## Exercise:
Return all of the lines below exactly as they are.

(Provided data begins)

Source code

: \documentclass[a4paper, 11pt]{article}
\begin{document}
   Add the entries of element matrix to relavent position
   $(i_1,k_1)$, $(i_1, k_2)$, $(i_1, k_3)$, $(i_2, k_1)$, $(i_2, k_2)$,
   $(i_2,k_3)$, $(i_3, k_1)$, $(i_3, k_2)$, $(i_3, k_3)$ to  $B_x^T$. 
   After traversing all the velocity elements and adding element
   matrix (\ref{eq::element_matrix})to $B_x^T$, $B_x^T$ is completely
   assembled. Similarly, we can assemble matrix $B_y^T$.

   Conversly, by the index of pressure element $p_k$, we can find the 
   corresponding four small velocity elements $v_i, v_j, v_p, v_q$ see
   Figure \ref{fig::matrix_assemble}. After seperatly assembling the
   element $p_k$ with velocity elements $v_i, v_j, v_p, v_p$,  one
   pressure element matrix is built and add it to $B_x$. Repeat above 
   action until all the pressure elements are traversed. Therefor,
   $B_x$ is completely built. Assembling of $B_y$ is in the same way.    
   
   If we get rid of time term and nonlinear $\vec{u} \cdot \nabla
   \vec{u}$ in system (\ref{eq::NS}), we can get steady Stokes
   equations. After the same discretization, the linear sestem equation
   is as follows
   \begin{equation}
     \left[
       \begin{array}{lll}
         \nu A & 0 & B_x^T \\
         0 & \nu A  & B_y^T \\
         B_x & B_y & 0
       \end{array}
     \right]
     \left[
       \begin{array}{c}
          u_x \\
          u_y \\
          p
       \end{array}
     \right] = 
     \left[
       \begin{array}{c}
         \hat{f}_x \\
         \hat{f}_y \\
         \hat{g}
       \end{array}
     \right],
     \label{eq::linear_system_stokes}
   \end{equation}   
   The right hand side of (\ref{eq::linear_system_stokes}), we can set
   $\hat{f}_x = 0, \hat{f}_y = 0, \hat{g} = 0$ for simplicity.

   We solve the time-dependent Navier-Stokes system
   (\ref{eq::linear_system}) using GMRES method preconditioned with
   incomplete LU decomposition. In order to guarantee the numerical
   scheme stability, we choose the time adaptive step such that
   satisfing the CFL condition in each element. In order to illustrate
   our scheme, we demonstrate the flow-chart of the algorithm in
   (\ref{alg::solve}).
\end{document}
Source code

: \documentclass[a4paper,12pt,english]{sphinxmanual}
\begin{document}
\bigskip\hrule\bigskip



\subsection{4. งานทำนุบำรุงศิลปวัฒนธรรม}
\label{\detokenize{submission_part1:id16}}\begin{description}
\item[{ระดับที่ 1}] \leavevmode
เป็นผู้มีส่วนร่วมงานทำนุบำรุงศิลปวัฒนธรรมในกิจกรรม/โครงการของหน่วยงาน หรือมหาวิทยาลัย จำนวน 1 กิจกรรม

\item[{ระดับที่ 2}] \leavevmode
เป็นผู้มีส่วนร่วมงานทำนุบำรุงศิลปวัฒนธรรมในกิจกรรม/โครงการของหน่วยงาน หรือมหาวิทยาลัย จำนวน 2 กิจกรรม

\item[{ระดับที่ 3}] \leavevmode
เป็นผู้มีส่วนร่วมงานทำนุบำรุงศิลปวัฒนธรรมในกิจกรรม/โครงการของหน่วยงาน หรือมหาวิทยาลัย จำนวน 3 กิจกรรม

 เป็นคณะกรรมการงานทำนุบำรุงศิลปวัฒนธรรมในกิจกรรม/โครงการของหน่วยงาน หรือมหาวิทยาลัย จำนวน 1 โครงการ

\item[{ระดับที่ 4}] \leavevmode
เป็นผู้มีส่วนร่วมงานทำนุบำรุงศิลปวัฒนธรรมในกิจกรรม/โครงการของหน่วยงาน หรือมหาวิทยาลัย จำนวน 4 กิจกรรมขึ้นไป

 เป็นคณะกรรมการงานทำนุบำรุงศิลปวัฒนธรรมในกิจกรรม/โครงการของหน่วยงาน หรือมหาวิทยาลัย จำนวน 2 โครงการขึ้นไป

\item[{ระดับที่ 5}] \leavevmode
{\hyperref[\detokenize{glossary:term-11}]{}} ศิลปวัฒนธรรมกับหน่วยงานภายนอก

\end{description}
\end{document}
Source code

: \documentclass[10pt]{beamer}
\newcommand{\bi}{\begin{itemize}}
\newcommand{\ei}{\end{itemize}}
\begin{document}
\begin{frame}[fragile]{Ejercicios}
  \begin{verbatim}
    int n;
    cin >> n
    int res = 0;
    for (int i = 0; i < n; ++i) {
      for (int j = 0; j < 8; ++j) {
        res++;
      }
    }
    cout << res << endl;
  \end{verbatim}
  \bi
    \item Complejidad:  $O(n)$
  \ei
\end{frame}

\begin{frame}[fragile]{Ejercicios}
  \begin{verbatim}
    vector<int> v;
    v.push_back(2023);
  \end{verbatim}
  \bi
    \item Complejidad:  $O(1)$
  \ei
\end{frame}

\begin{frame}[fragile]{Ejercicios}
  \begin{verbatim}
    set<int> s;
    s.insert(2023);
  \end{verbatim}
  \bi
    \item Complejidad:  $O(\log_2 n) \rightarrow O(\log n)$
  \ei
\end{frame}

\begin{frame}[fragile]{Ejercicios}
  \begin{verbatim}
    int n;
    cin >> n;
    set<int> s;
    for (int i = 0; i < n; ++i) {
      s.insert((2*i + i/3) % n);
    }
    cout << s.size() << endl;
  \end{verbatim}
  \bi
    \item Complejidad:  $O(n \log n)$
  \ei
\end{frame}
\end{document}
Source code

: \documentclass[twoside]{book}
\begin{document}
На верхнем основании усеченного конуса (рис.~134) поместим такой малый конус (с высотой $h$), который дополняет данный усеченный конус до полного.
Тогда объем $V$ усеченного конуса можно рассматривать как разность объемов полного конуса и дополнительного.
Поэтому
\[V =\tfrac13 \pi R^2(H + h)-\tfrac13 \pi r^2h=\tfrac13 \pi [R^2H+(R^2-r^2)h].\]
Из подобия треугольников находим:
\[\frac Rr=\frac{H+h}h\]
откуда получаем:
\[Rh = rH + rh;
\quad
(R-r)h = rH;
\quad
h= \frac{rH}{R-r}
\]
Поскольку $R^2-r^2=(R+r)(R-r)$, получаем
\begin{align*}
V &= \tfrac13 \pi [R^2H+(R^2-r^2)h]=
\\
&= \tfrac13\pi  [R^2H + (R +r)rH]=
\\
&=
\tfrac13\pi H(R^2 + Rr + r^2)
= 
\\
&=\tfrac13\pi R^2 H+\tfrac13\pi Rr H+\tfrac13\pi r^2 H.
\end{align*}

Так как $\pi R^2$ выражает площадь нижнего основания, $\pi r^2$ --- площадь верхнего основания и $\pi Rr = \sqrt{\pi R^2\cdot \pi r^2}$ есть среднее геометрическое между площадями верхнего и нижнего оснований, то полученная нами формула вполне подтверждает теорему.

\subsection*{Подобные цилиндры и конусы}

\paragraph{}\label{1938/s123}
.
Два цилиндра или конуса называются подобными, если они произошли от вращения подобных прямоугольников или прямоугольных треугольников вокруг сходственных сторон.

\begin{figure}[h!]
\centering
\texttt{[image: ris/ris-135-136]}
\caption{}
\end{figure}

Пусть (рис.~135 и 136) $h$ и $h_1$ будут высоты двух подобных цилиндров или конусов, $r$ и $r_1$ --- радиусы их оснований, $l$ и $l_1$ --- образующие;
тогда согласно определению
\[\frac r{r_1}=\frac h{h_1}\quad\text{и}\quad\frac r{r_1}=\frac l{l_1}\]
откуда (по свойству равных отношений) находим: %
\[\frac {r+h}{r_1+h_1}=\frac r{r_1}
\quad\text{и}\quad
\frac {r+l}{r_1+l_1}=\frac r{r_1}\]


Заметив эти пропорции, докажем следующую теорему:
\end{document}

(Provided data ends)

## Solution to the problem:
Source code

: \documentclass[a4paper, 11pt]{article}
\begin{document}
   Add the entries of element matrix to relavent position
   $(i_1,k_1)$, $(i_1, k_2)$, $(i_1, k_3)$, $(i_2, k_1)$, $(i_2, k_2)$,
   $(i_2,k_3)$, $(i_3, k_1)$, $(i_3, k_2)$, $(i_3, k_3)$ to  $B_x^T$. 
   After traversing all the velocity elements and adding element
   matrix (\ref{eq::element_matrix})to $B_x^T$, $B_x^T$ is completely
   assembled. Similarly, we can assemble matrix $B_y^T$.

   Conversly, by the index of pressure element $p_k$, we can find the 
   corresponding four small velocity elements $v_i, v_j, v_p, v_q$ see
   Figure \ref{fig::matrix_assemble}. After seperatly assembling the
   element $p_k$ with velocity elements $v_i, v_j, v_p, v_p$,  one
   pressure element matrix is built and add it to $B_x$. Repeat above 
   action until all the pressure elements are traversed. Therefor,
   $B_x$ is completely built. Assembling of $B_y$ is in the same way.    
   
   If we get rid of time term and nonlinear $\vec{u} \cdot \nabla
   \vec{u}$ in system (\ref{eq::NS}), we can get steady Stokes
   equations. After the same discretization, the linear sestem equation
   is as follows
   \begin{equation}
     \left[
       \begin{array}{lll}
         \nu A & 0 & B_x^T \\
         0 & \nu A  & B_y^T \\
         B_x & B_y & 0
       \end{array}
     \right]
     \left[
       \begin{array}{c}
          u_x \\
          u_y \\
          p
       \end{array}
     \right] = 
     \left[
       \begin{array}{c}
         \hat{f}_x \\
         \hat{f}_y \\
         \hat{g}
       \end{array}
     \right],
     \label{eq::linear_system_stokes}
   \end{equation}   
   The right hand side of (\ref{eq::linear_system_stokes}), we can set
   $\hat{f}_x = 0, \hat{f}_y = 0, \hat{g} = 0$ for simplicity.

   We solve the time-dependent Navier-Stokes system
   (\ref{eq::linear_system}) using GMRES method preconditioned with
   incomplete LU decomposition. In order to guarantee the numerical
   scheme stability, we choose the time adaptive step such that
   satisfing the CFL condition in each element. In order to illustrate
   our scheme, we demonstrate the flow-chart of the algorithm in
   (\ref{alg::solve}).
\end{document}
Source code

: \documentclass[a4paper,12pt,english]{sphinxmanual}
\begin{document}
\bigskip\hrule\bigskip



\subsection{4. งานทำนุบำรุงศิลปวัฒนธรรม}
\label{\detokenize{submission_part1:id16}}\begin{description}
\item[{ระดับที่ 1}] \leavevmode
เป็นผู้มีส่วนร่วมงานทำนุบำรุงศิลปวัฒนธรรมในกิจกรรม/โครงการของหน่วยงาน หรือมหาวิทยาลัย จำนวน 1 กิจกรรม

\item[{ระดับที่ 2}] \leavevmode
เป็นผู้มีส่วนร่วมงานทำนุบำรุงศิลปวัฒนธรรมในกิจกรรม/โครงการของหน่วยงาน หรือมหาวิทยาลัย จำนวน 2 กิจกรรม

\item[{ระดับที่ 3}] \leavevmode
เป็นผู้มีส่วนร่วมงานทำนุบำรุงศิลปวัฒนธรรมในกิจกรรม/โครงการของหน่วยงาน หรือมหาวิทยาลัย จำนวน 3 กิจกรรม

 เป็นคณะกรรมการงานทำนุบำรุงศิลปวัฒนธรรมในกิจกรรม/โครงการของหน่วยงาน หรือมหาวิทยาลัย จำนวน 1 โครงการ

\item[{ระดับที่ 4}] \leavevmode
เป็นผู้มีส่วนร่วมงานทำนุบำรุงศิลปวัฒนธรรมในกิจกรรม/โครงการของหน่วยงาน หรือมหาวิทยาลัย จำนวน 4 กิจกรรมขึ้นไป

 เป็นคณะกรรมการงานทำนุบำรุงศิลปวัฒนธรรมในกิจกรรม/โครงการของหน่วยงาน หรือมหาวิทยาลัย จำนวน 2 โครงการขึ้นไป

\item[{ระดับที่ 5}] \leavevmode
{\hyperref[\detokenize{glossary:term-11}]{}} ศิลปวัฒนธรรมกับหน่วยงานภายนอก

\end{description}
\end{document}
Source code

: \documentclass[10pt]{beamer}
\newcommand{\bi}{\begin{itemize}}
\newcommand{\ei}{\end{itemize}}
\begin{document}
\begin{frame}[fragile]{Ejercicios}
  \begin{verbatim}
    int n;
    cin >> n
    int res = 0;
    for (int i = 0; i < n; ++i) {
      for (int j = 0; j < 8; ++j) {
        res++;
      }
    }
    cout << res << endl;
  \end{verbatim}
  \bi
    \item Complejidad:  $O(n)$
  \ei
\end{frame}

\begin{frame}[fragile]{Ejercicios}
  \begin{verbatim}
    vector<int> v;
    v.push_back(2023);
  \end{verbatim}
  \bi
    \item Complejidad:  $O(1)$
  \ei
\end{frame}

\begin{frame}[fragile]{Ejercicios}
  \begin{verbatim}
    set<int> s;
    s.insert(2023);
  \end{verbatim}
  \bi
    \item Complejidad:  $O(\log_2 n) \rightarrow O(\log n)$
  \ei
\end{frame}

\begin{frame}[fragile]{Ejercicios}
  \begin{verbatim}
    int n;
    cin >> n;
    set<int> s;
    for (int i = 0; i < n; ++i) {
      s.insert((2*i + i/3) % n);
    }
    cout << s.size() << endl;
  \end{verbatim}
  \bi
    \item Complejidad:  $O(n \log n)$
  \ei
\end{frame}
\end{document}
Source code

: \documentclass[twoside]{book}
\begin{document}
На верхнем основании усеченного конуса (рис.~134) поместим такой малый конус (с высотой $h$), который дополняет данный усеченный конус до полного.
Тогда объем $V$ усеченного конуса можно рассматривать как разность объемов полного конуса и дополнительного.
Поэтому
\[V =\tfrac13 \pi R^2(H + h)-\tfrac13 \pi r^2h=\tfrac13 \pi [R^2H+(R^2-r^2)h].\]
Из подобия треугольников находим:
\[\frac Rr=\frac{H+h}h\]
откуда получаем:
\[Rh = rH + rh;
\quad
(R-r)h = rH;
\quad
h= \frac{rH}{R-r}
\]
Поскольку $R^2-r^2=(R+r)(R-r)$, получаем
\begin{align*}
V &= \tfrac13 \pi [R^2H+(R^2-r^2)h]=
\\
&= \tfrac13\pi  [R^2H + (R +r)rH]=
\\
&=
\tfrac13\pi H(R^2 + Rr + r^2)
= 
\\
&=\tfrac13\pi R^2 H+\tfrac13\pi Rr H+\tfrac13\pi r^2 H.
\end{align*}

Так как $\pi R^2$ выражает площадь нижнего основания, $\pi r^2$ --- площадь верхнего основания и $\pi Rr = \sqrt{\pi R^2\cdot \pi r^2}$ есть среднее геометрическое между площадями верхнего и нижнего оснований, то полученная нами формула вполне подтверждает теорему.

\subsection*{Подобные цилиндры и конусы}

\paragraph{}\label{1938/s123}
.
Два цилиндра или конуса называются подобными, если они произошли от вращения подобных прямоугольников или прямоугольных треугольников вокруг сходственных сторон.

\begin{figure}[h!]
\centering
\texttt{[image: ris/ris-135-136]}
\caption{}
\end{figure}

Пусть (рис.~135 и 136) $h$ и $h_1$ будут высоты двух подобных цилиндров или конусов, $r$ и $r_1$ --- радиусы их оснований, $l$ и $l_1$ --- образующие;
тогда согласно определению
\[\frac r{r_1}=\frac h{h_1}\quad\text{и}\quad\frac r{r_1}=\frac l{l_1}\]
откуда (по свойству равных отношений) находим: %
\[\frac {r+h}{r_1+h_1}=\frac r{r_1}
\quad\text{и}\quad
\frac {r+l}{r_1+l_1}=\frac r{r_1}\]


Заметив эти пропорции, докажем следующую теорему:
\end{document}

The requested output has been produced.